Evaluation of the implementation and content of a core outcome set for medicines management interventions for people living with dementia: a structured literature review study

Abstract Introduction A core outcome set (COS) represents the minimum set of outcomes that should be reported in all trials related to a specific healthcare area.1 In 2019, a COS for medicines management interventions for people living with dementia (PLWD) was published.2 This COS included 21 outcomes with priority given to the seven highest ranking outcomes.2 However, utilisation of this COS and whether its content requires revision/updating should be evaluated. Aim To assess implementation of the existing COS and its current content using a structured literature review, with a view to updating and refining the included outcomes.2 Methods Ovid MEDLINE, Embase, PsycINFO, CINAHL, Cochrane CENTRAL, and Web of Science, Research Registry, International Clinical Trials Registry Platform, and ClinicalTrials.gov were searched from 2016 (the cutoff date of the previous review informing the content of the current COS2) until April 2025 using search terms to identify outcomes being used in clinical trials since the original COS was developed.2 Randomised controlled trials (RCTs) or RCT protocols targeting medicines management interventions for PLWD and/or carers, and published in English were included.
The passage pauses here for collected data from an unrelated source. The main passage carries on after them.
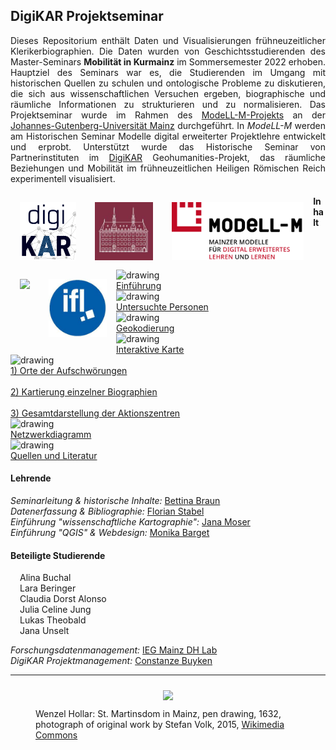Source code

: <h2>DigiKAR Projektseminar</h2>

<p align="justify">Dieses Repositorium enthält Daten und Visualisierungen frühneuzeitlicher Klerikerbiographien. Die Daten wurden von Geschichtsstudierenden des Master-Seminars <b>Mobilität in Kurmainz</b> im Sommersemester 2022 erhoben. Hauptziel des Seminars war es, die Studierenden im Umgang mit historischen Quellen zu schulen und ontologische Probleme zu diskutieren, die sich aus wissenschaftlichen Versuchen ergeben, biographische und räumliche Informationen zu strukturieren und zu normalisieren. Das Projektseminar wurde im Rahmen des <a href="https://modell-m.uni-mainz.de/">ModeLL-M-Projekts</a> an der <a href="https://www.uni-mainz.de/">Johannes-Gutenberg-Universität Mainz</a> durchgeführt. In <em>ModeLL-M</em> werden am Historischen Seminar Modelle digital erweiterter Projektlehre entwickelt und erprobt. Unterstützt wurde das Historische Seminar von Partnerinstituten im <a href="https://digikar.eu/">DigiKAR</a> Geohumanities-Projekt, das räumliche Beziehungen und Mobilität im frühneuzeitlichen Heiligen Römischen Reich experimentell visualisiert.</p>

<div class="container">
    <a href="https://digikar.eu/"><img src="./Logos_DigiKAR/DigiKAR_logo-small.png" height="93px" style="padding:15px; float:left"/></a>
    <a href="https://www.ieg-mainz.de/"><img src="./Logos_DigiKAR/logo_ieg.jpg" height="93px" style="padding:15px; float:left"/></a>
    <a href="https://modell-m.uni-mainz.de/"><img src="./Logos_DigiKAR/ModeLL-M_Logo mit Textzusatz_RGB.png" height="93px" style="padding:15px; float:left"/></a>
    <a href="https://www.uni-mainz.de/"><img src="./Logos_DigiKAR/Johannes_Gutenberg-Universit%C3%A4t_Mainz_logo.png" height="93px" style="padding:15px; float:left"/></a>
    <a href="https://leibniz-ifl.de/"><img src="./Logos_DigiKAR/logo_ifl.jpg" height="93px" style="padding:15px; float:left"/></a> 
</div>
<div class="container">
<h4>Inhalt</h4>
<div class="divTable">
<div class="divTableBody">
<div class="divTableRow">
<div class="divTableCell"><img style="horizontal-align: middle;" src="https://ieg-dhr.github.io/DigiKAR_Projektseminar/assets/introduction.png" alt="drawing" width="40" style="margin-right: 15px"/></div>
<div class="divTableCell"><a href="https://ieg-dhr.github.io/DigiKAR_Projektseminar/introduction_DE.html">Einf&uuml;hrung</a></div>
</div>
<div class="divTableRow">
<div class="divTableCell"><img style="horizontal-align: middle;" src="https://ieg-dhr.github.io/DigiKAR_Projektseminar/assets/persons.png" alt="drawing" width="40" style="margin-right: 15px"/></div>
<div class="divTableCell"><a style="text-align: left;" href="https://ieg-dhr.github.io/DigiKAR_Projektseminar/information_DE.html">Untersuchte Personen</a></div>
</div>
<div class="divTableRow">
<div class="divTableCell"><img style="horizontal-align: middle;" src="https://ieg-dhr.github.io/DigiKAR_Projektseminar/assets/geocoding.png" alt="drawing" width="40" style="margin-right: 15px"/></div>
<div class="divTableCell"><a style="text-align: left;" href="https://ieg-dhr.github.io/DigiKAR_Projektseminar/geocoding_DE.html">Geokodierung</a></div>
</div>
<div class="divTableRow">
<div class="divTableCell"><img style="horizontal-align: middle;" src="https://ieg-dhr.github.io/DigiKAR_Projektseminar/assets/map1.png" alt="drawing" width="40" style="margin-right: 15px"/></div>
<div class="divTableCell"><a style="text-align: left;" href="https://ieg-dhr.github.io/DigiKAR_Projektseminar/interactive-map_DE.html">Interaktive Karte</a></div>
</div>
<div class="divTableRow">
<div class="divTableCell"><img style="horizontal-align: middle;" src="https://ieg-dhr.github.io/DigiKAR_Projektseminar/assets/map2.png" alt="drawing" width="40" style="margin-right: 15px"/></div>
<div class="divTableCell"><a style="text-align: left;" href="https://ieg-dhr.github.io/DigiKAR_Projektseminar/Maps1_DE.html">1) Orte der Aufschw&ouml;rungen</a><br /><br /> <a style="text-align: left;" href="https://ieg-dhr.github.io/DigiKAR_Projektseminar/Maps2_DE.html">2) Kartierung einzelner Biographien</a><br /><br /> <a style="text-align: left;" href="https://ieg-dhr.github.io/DigiKAR_Projektseminar/Maps3_DE.html">3) Gesamtdarstellung der Aktionszentren</a></div>
</div>
<div class="divTableRow">
<div class="divTableCell"><img style="horizontal-align: middle;" src="https://ieg-dhr.github.io/DigiKAR_Projektseminar/assets/network.png" alt="drawing" width="40" style="margin-right: 15px"/></div>
<div class="divTableCell"><a style="text-align: left;" href="https://ieg-dhr.github.io/DigiKAR_Projektseminar/network-graph_DE.html">Netzwerkdiagramm</a></div>
</div>
<div class="divTableRow">
<div class="divTableCell"><img style="horizontal-align: middle;" src="https://ieg-dhr.github.io/DigiKAR_Projektseminar/assets/information.png" alt="drawing" width="40" style="margin-right: 15px"/></div>
<div class="divTableCell"><a style="text-align: left;" href="https://ieg-dhr.github.io/DigiKAR_Projektseminar/sources_DE.html">Quellen und Literatur</a></div>
</div>
</div>
</div>    
</div>
<h4>Lehrende</h4>
<p align="justify">
<em>Seminarleitung & historische Inhalte:</em> <a href="https://neueregeschichte.uni-mainz.de/mitarbeiter/apl-prof-dr-bettina-braun/">Bettina Braun</a><br>
<em>Datenerfassung & Bibliographie:</em> <a href="https://neueregeschichte.uni-mainz.de/florian-stabel-m-a-m-ed-diplom-archivar-fh/">Florian Stabel</a><br>
<em>Einführung "wissenschaftliche Kartographie":</em> <a href="https://leibniz-ifl.de/institut/personen/moser-jana">Jana Moser</a><br>
<em>Einführung "QGIS" & Webdesign:</em> <a href="https://www.maastrichtuniversity.nl/p70076654">Monika Barget</a><br> 

<h4>Beteiligte Studierende</h4>

<div class="divTable">
<div class="divTableBody">
<div class="divTableRow">
<div class="divTableCell" style="margin-right: 15px; margin-left: 15px">Alina Buchal</div>
<div class="divTableCell" style="margin-right: 15px; margin-left: 15px">Lara Beringer</div>
<div class="divTableCell" style="margin-right: 15px; margin-left: 15px">Claudia Dorst Alonso</div>
</div>
<div class="divTableRow">
<div class="divTableCell" style="margin-right: 15px; margin-left: 15px">Julia Celine Jung</div>
<div class="divTableCell" style="margin-right: 15px; margin-left: 15px">Lukas Theobald</div>
<div class="divTableCell" style="margin-right: 15px; margin-left: 15px">Jana Unselt</div>
</div>
</div>
</div>

<p><em>Forschungsdatenmanagement:</em> <a href="https://www.ieg-mainz.de/en/research/digital_historical_research/dh-lab">IEG Mainz DH Lab</a><br> 
<em>DigiKAR Projektmanagement:</em> <a href="https://www.ieg-mainz.de/en/institute/people/buyken">Constanze Buyken</a></p>

<hr>
<figure>
<div style="text-align: center">
<img src="https://upload.wikimedia.org/wikipedia/commons/a/af/Wenzel_Hollar_Mainzer_Dom_1632.jpg" width="650px" style="padding: 10px"/> 
</div>
<figcaption>Wenzel Hollar: St. Martinsdom in Mainz, pen drawing, 1632, photograph of original work by Stefan Volk, 2015, <a href="https://commons.wikimedia.org/wiki/File:Wenzel_Hollar_Mainzer_Dom_1632.jpg">Wikimedia Commons</a></figcaption>
</figure>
Information was extracted from included studies encompassing author names, country of study, description of intervention and control groups, and outcomes measured. Extracted outcomes were compared with the content of the COS.2 Findings were summarised using frequencies and presented in tables. Results In total, 553 articles were retrieved. Following removal of duplicate and non-English records, titles and abstracts of 356 records were screened, leaving 42 articles for full-text screening. Nineteen articles relating to 13 trials and six trial protocols were identified; most (n = 14) were published after publication of the COS. Although some of them used outcomes included in the COS, none of them explicitly cited the COS and several non-COS outcomes were used in the studies. Table 1 presents an overview of outcomes and their use in identified studies. Conclusion This study highlighted poor implementation of the existing COS in recent clinical trials. The main study limitation was the lack of standardised outcome definitions across studies and how this may have affected comparison with COS outcomes. This study highlights the need to update/revise the COS, explore reasons for poor implementation, and promote its uptake.